T. was also interviewed in October 2011. He was three years old. During the interview, he said C. was “whooped” by defendant “two times.” On one occasion, C. was hit on the hand with “the clocker,” i.e., the metal spatula. There was blood on her hand, C. started crying, and defendant yelled: “Go wash your hand! Go wash your hands!” T. said defendant would also “whoop her” “on her leg.” This interview was played for the jury to rebut then-five-year-old T.’s trial testimony, in which the boy claimed C. had not been “whooped” by his mother.
C.’s testimony regarding the abuse suffered at the hands of defendant was further corroborated by the fact DNA extracted from apparent blood stains on a metal spatula and clothes iron seized from the house matched C.’s DNA. There was also a dent in one of the walls of the stairwell, blood on the wall and carpet below the dent, and one of the windows in an upstairs bedroom was broken.

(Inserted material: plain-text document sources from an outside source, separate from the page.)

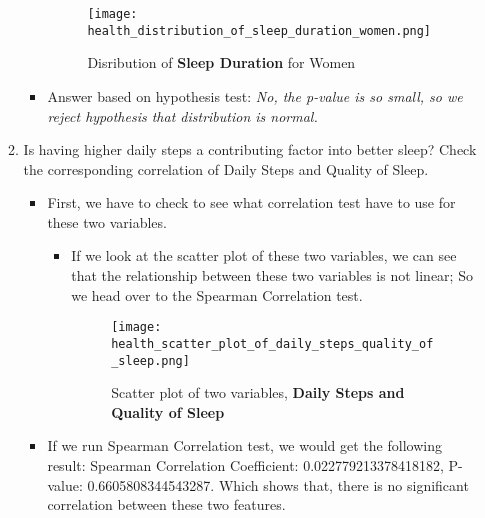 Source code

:\documentclass{article}
\begin{document}
\begin{enumerate}
\begin{enumerate}[label=(\alph*)]
\begin{itemize}
\begin{figure}[H]
                \centering
                \texttt{[image: health\_distribution\_of\_sleep\_duration\_women.png]}  %
                \caption{Disribution of \textbf{Sleep Duration} for Women}
                \label{fig:Figure_3}  %
    
            \end{figure}
            
            \item Answer based on hypothesis test:
            \textit{No, the p-value is so small, so we reject hypothesis that distribution is normal.}

        \end{itemize}

        \item Is having higher daily steps a contributing factor into better sleep? Check the corresponding correlation of Daily Steps and Quality of Sleep.
        \begin{itemize}
            \item First, we have to check to see what correlation test have to use for these two variables.
            \begin{itemize}
                \item If we look at the scatter plot of these two variables, we can see that the relationship between these two variables is not linear; So we head over to the Spearman Correlation test.
                \begin{figure}[H]  %

                    \centering
                    \texttt{[image: health\_scatter\_plot\_of\_daily\_steps\_quality\_of\_sleep.png]}  %
                    \caption{Scatter plot of two variables, \textbf{Daily Steps and Quality of Sleep}}
                    \label{fig:Figure_4}  %
        
                \end{figure}
            \end{itemize}

            \item If we run Spearman Correlation test, we would get the following result: Spearman Correlation Coefficient: 0.022779213378418182, P-value: 0.6605808344543287. Which shows that, there is no significant correlation between these two features. 
        \end{itemize}


\end{enumerate}
\end{enumerate}
\end{document}
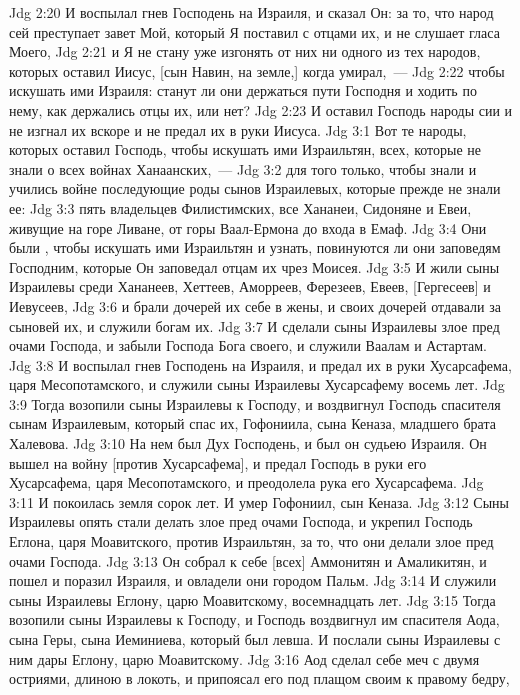 \vs Jdg 2:20 И воспылал гнев Господень на Израиля, и сказал Он: за то, что народ сей преступает завет Мой, который Я поставил с отцами их, и не слушает гласа Моего,
\vs Jdg 2:21 и Я не стану уже изгонять от них ни одного из тех народов, которых оставил Иисус, [сын Навин, на земле,] когда умирал,~---
\vs Jdg 2:22 чтобы искушать ими Израиля: станут ли они держаться пути Господня и ходить по нему, как держались отцы их, или нет?
\vs Jdg 2:23 И оставил Господь народы сии и не изгнал их вскоре и не предал их в руки Иисуса.
\vs Jdg 3:1 Вот те народы, которых оставил Господь, чтобы искушать ими Израильтян, всех, которые не знали о всех войнах Ханаанских,~---
\vs Jdg 3:2 для того только, чтобы знали и учились войне последующие роды сынов Израилевых, которые прежде не знали ее:
\vs Jdg 3:3 пять владельцев Филистимских, все Хананеи, Сидоняне и Евеи, живущие на горе Ливане, от горы Ваал-Ермона до входа в Емаф.
\vs Jdg 3:4 Они были , чтобы искушать ими Израильтян и узнать, повинуются ли они заповедям Господним, которые Он заповедал отцам их чрез Моисея.
\vs Jdg 3:5 И жили сыны Израилевы среди Хананеев, Хеттеев, Аморреев, Ферезеев, Евеев, [Гергесеев] и Иевусеев,
\vs Jdg 3:6 и брали дочерей их себе в жены, и своих дочерей отдавали за сыновей их, и служили богам их.
\vs Jdg 3:7 И сделали сыны Израилевы злое пред очами Господа, и забыли Господа Бога своего, и служили Ваалам и Астартам.
\vs Jdg 3:8 И воспылал гнев Господень на Израиля, и предал их в руки Хусарсафема, царя Месопотамского, и служили сыны Израилевы Хусарсафему восемь лет.
\vs Jdg 3:9 Тогда возопили сыны Израилевы к Господу, и воздвигнул Господь спасителя сынам Израилевым, который спас их, Гофониила, сына Кеназа, младшего брата Халевова.
\vs Jdg 3:10 На нем был Дух Господень, и был он судьею Израиля. Он вышел на войну [против Хусарсафема], и предал Господь в руки его Хусарсафема, царя Месопотамского, и преодолела рука его Хусарсафема.
\vs Jdg 3:11 И покоилась земля сорок лет. И умер Гофониил, сын Кеназа.
\rsbpar\vs Jdg 3:12 Сыны Израилевы опять стали делать злое пред очами Господа, и укрепил Господь Еглона, царя Моавитского, против Израильтян, за то, что они делали злое пред очами Господа.
\vs Jdg 3:13 Он собрал к себе [всех] Аммонитян и Амаликитян, и пошел и поразил Израиля, и овладели они городом Пальм.
\vs Jdg 3:14 И служили сыны Израилевы Еглону, царю Моавитскому, восемнадцать лет.
\vs Jdg 3:15 Тогда возопили сыны Израилевы к Господу, и Господь воздвигнул им спасителя Аода, сына Геры, сына Иеминиева, который был левша. И послали сыны Израилевы с ним дары Еглону, царю Моавитскому.
\vs Jdg 3:16 Аод сделал себе меч с двумя остриями, длиною в локоть, и припоясал его под плащом своим к правому бедру,
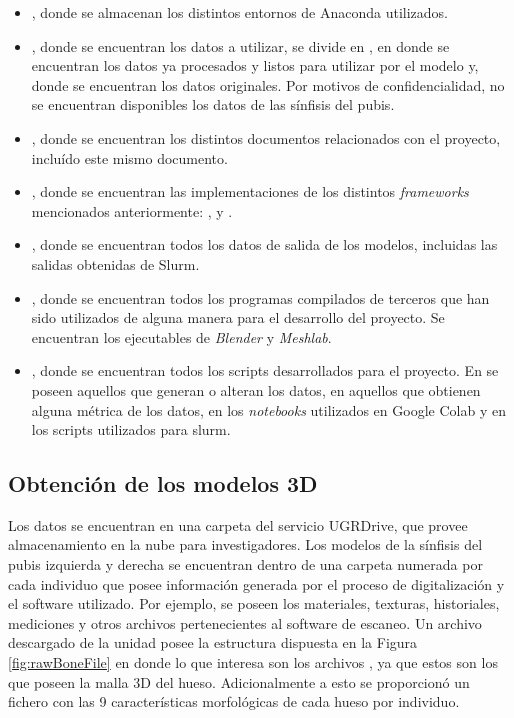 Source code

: \begin{itemize}
    \item {}, donde se almacenan los distintos entornos de Anaconda utilizados.
    \item {}, donde se encuentran los datos a utilizar, se divide en , en donde se encuentran los datos ya procesados y listos para utilizar por el modelo y,  donde se encuentran los datos originales. Por motivos de confidencialidad, no se encuentran disponibles los datos de las sínfisis del pubis.
    \item {}, donde se encuentran los distintos documentos relacionados con el proyecto, incluído este mismo documento.
    \item {}, donde se encuentran las implementaciones de los distintos \textit{frameworks} mencionados anteriormente: ,  y .
    \item {}, donde se encuentran todos los datos de salida de los modelos, incluidas las salidas obtenidas de Slurm.
    \item {}, donde se encuentran todos los programas compilados de terceros que han sido utilizados de alguna manera para el desarrollo del proyecto. Se encuentran los ejecutables de \textit{Blender} y \textit{Meshlab}.
    \item {}, donde se encuentran todos los scripts desarrollados para el proyecto. En  se poseen aquellos que generan o alteran los datos, en  aquellos que obtienen alguna métrica de los datos, en  los \textit{notebooks} utilizados en Google Colab y en  los scripts utilizados para slurm.
\end{itemize}

\subsection{Obtención de los modelos 3D}
\label{section:getting3Dmeshes}
Los datos se encuentran en una carpeta del servicio UGRDrive, que provee almacenamiento en la nube para investigadores. Los modelos de la sínfisis del pubis izquierda y derecha se encuentran dentro de una carpeta numerada por cada individuo que posee información generada por el proceso de digitalización y el software utilizado. Por ejemplo, se poseen los materiales, texturas, historiales, mediciones y otros archivos pertenecientes al software de escaneo. Un archivo descargado de la unidad posee la estructura dispuesta en la Figura \ref{fig:rawBoneFile} en donde lo que interesa son los archivos , ya que estos son los que poseen la malla 3D del hueso. Adicionalmente a esto se proporcionó un fichero  con las 9 características morfológicas de cada hueso por individuo.

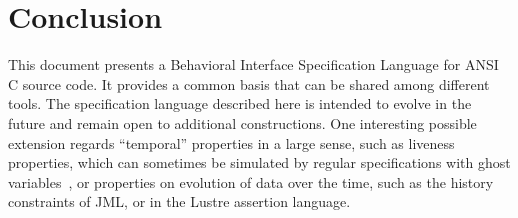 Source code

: 
\chapter{Conclusion}

This document presents a Behavioral Interface Specification Language
for ANSI C source code. It provides a common basis that can be
shared among different tools.
The specification language described here is intended to evolve in the
future and remain open to additional constructions.
One interesting possible extension regards ``temporal''
properties in a large sense, such as liveness properties, which can
sometimes be simulated by regular specifications with ghost
variables~\cite{giorgetti06fase}, or properties on evolution of data
over the time, such as the history constraints of JML, or in the Lustre
assertion language.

Finally, we also note both P. and A. previously accused defendant of abusing them. These prior allegations of child abuse will be described in greater detail in the discussion portion of this opinion.
The Defense
Defendant testified in her own defense. She denied C.’s allegations of abuse. She also claimed Wade was the one who disciplined the children and he would hit C. with an extension cord. She further claimed P. and C. would routinely punch each other, both before and after Wade’s arrest.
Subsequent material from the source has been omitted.